Assignment
The whole listing should be retyped word for word, apart from the pictures it holds.

####################

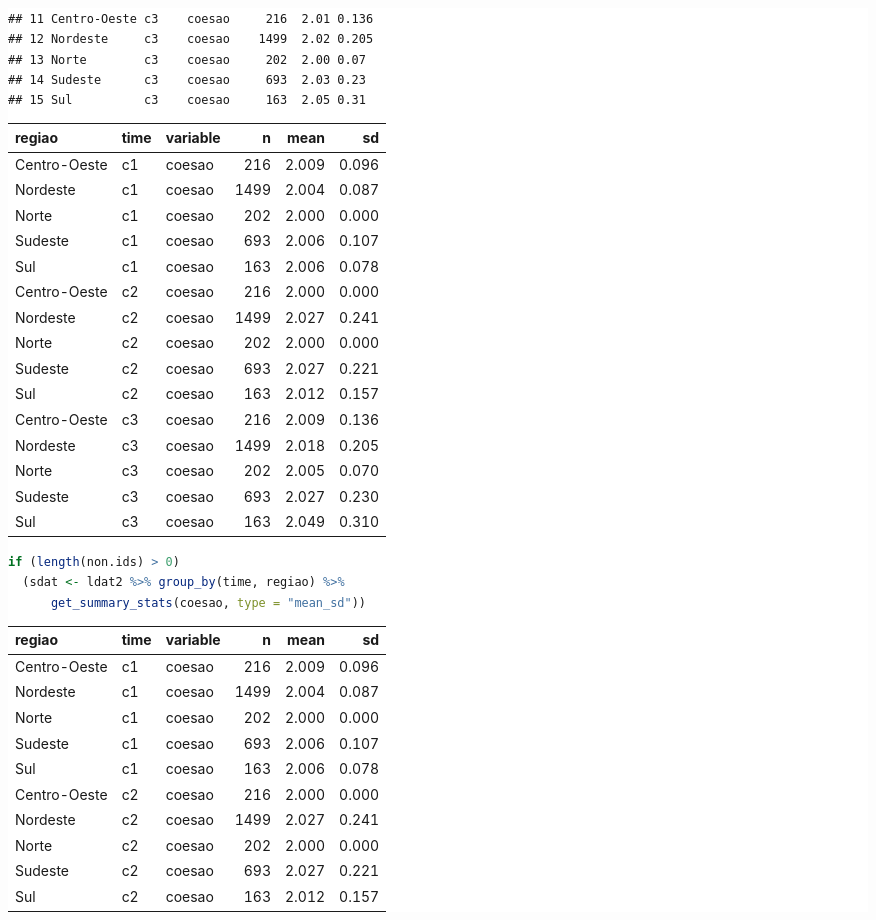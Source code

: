     ## 11 Centro-Oeste c3    coesao     216  2.01 0.136
    ## 12 Nordeste     c3    coesao    1499  2.02 0.205
    ## 13 Norte        c3    coesao     202  2.00 0.07 
    ## 14 Sudeste      c3    coesao     693  2.03 0.23 
    ## 15 Sul          c3    coesao     163  2.05 0.31

| regiao       | time | variable |    n |  mean |    sd |
|:-------------|:-----|:---------|-----:|------:|------:|
| Centro-Oeste | c1   | coesao   |  216 | 2.009 | 0.096 |
| Nordeste     | c1   | coesao   | 1499 | 2.004 | 0.087 |
| Norte        | c1   | coesao   |  202 | 2.000 | 0.000 |
| Sudeste      | c1   | coesao   |  693 | 2.006 | 0.107 |
| Sul          | c1   | coesao   |  163 | 2.006 | 0.078 |
| Centro-Oeste | c2   | coesao   |  216 | 2.000 | 0.000 |
| Nordeste     | c2   | coesao   | 1499 | 2.027 | 0.241 |
| Norte        | c2   | coesao   |  202 | 2.000 | 0.000 |
| Sudeste      | c2   | coesao   |  693 | 2.027 | 0.221 |
| Sul          | c2   | coesao   |  163 | 2.012 | 0.157 |
| Centro-Oeste | c3   | coesao   |  216 | 2.009 | 0.136 |
| Nordeste     | c3   | coesao   | 1499 | 2.018 | 0.205 |
| Norte        | c3   | coesao   |  202 | 2.005 | 0.070 |
| Sudeste      | c3   | coesao   |  693 | 2.027 | 0.230 |
| Sul          | c3   | coesao   |  163 | 2.049 | 0.310 |

``` r
if (length(non.ids) > 0)
  (sdat <- ldat2 %>% group_by(time, regiao) %>%
      get_summary_stats(coesao, type = "mean_sd"))
```

| regiao       | time | variable |    n |  mean |    sd |
|:-------------|:-----|:---------|-----:|------:|------:|
| Centro-Oeste | c1   | coesao   |  216 | 2.009 | 0.096 |
| Nordeste     | c1   | coesao   | 1499 | 2.004 | 0.087 |
| Norte        | c1   | coesao   |  202 | 2.000 | 0.000 |
| Sudeste      | c1   | coesao   |  693 | 2.006 | 0.107 |
| Sul          | c1   | coesao   |  163 | 2.006 | 0.078 |
| Centro-Oeste | c2   | coesao   |  216 | 2.000 | 0.000 |
| Nordeste     | c2   | coesao   | 1499 | 2.027 | 0.241 |
| Norte        | c2   | coesao   |  202 | 2.000 | 0.000 |
| Sudeste      | c2   | coesao   |  693 | 2.027 | 0.221 |
| Sul          | c2   | coesao   |  163 | 2.012 | 0.157 |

####################

Answer
Source code

:     ## 11 Centro-Oeste c3    coesao     216  2.01 0.136
    ## 12 Nordeste     c3    coesao    1499  2.02 0.205
    ## 13 Norte        c3    coesao     202  2.00 0.07 
    ## 14 Sudeste      c3    coesao     693  2.03 0.23 
    ## 15 Sul          c3    coesao     163  2.05 0.31

| regiao       | time | variable |    n |  mean |    sd |
|:-------------|:-----|:---------|-----:|------:|------:|
| Centro-Oeste | c1   | coesao   |  216 | 2.009 | 0.096 |
| Nordeste     | c1   | coesao   | 1499 | 2.004 | 0.087 |
| Norte        | c1   | coesao   |  202 | 2.000 | 0.000 |
| Sudeste      | c1   | coesao   |  693 | 2.006 | 0.107 |
| Sul          | c1   | coesao   |  163 | 2.006 | 0.078 |
| Centro-Oeste | c2   | coesao   |  216 | 2.000 | 0.000 |
| Nordeste     | c2   | coesao   | 1499 | 2.027 | 0.241 |
| Norte        | c2   | coesao   |  202 | 2.000 | 0.000 |
| Sudeste      | c2   | coesao   |  693 | 2.027 | 0.221 |
| Sul          | c2   | coesao   |  163 | 2.012 | 0.157 |
| Centro-Oeste | c3   | coesao   |  216 | 2.009 | 0.136 |
| Nordeste     | c3   | coesao   | 1499 | 2.018 | 0.205 |
| Norte        | c3   | coesao   |  202 | 2.005 | 0.070 |
| Sudeste      | c3   | coesao   |  693 | 2.027 | 0.230 |
| Sul          | c3   | coesao   |  163 | 2.049 | 0.310 |

``` r
if (length(non.ids) > 0)
  (sdat <- ldat2 %>% group_by(time, regiao) %>%
      get_summary_stats(coesao, type = "mean_sd"))
```

| regiao       | time | variable |    n |  mean |    sd |
|:-------------|:-----|:---------|-----:|------:|------:|
| Centro-Oeste | c1   | coesao   |  216 | 2.009 | 0.096 |
| Nordeste     | c1   | coesao   | 1499 | 2.004 | 0.087 |
| Norte        | c1   | coesao   |  202 | 2.000 | 0.000 |
| Sudeste      | c1   | coesao   |  693 | 2.006 | 0.107 |
| Sul          | c1   | coesao   |  163 | 2.006 | 0.078 |
| Centro-Oeste | c2   | coesao   |  216 | 2.000 | 0.000 |
| Nordeste     | c2   | coesao   | 1499 | 2.027 | 0.241 |
| Norte        | c2   | coesao   |  202 | 2.000 | 0.000 |
| Sudeste      | c2   | coesao   |  693 | 2.027 | 0.221 |
| Sul          | c2   | coesao   |  163 | 2.012 | 0.157 |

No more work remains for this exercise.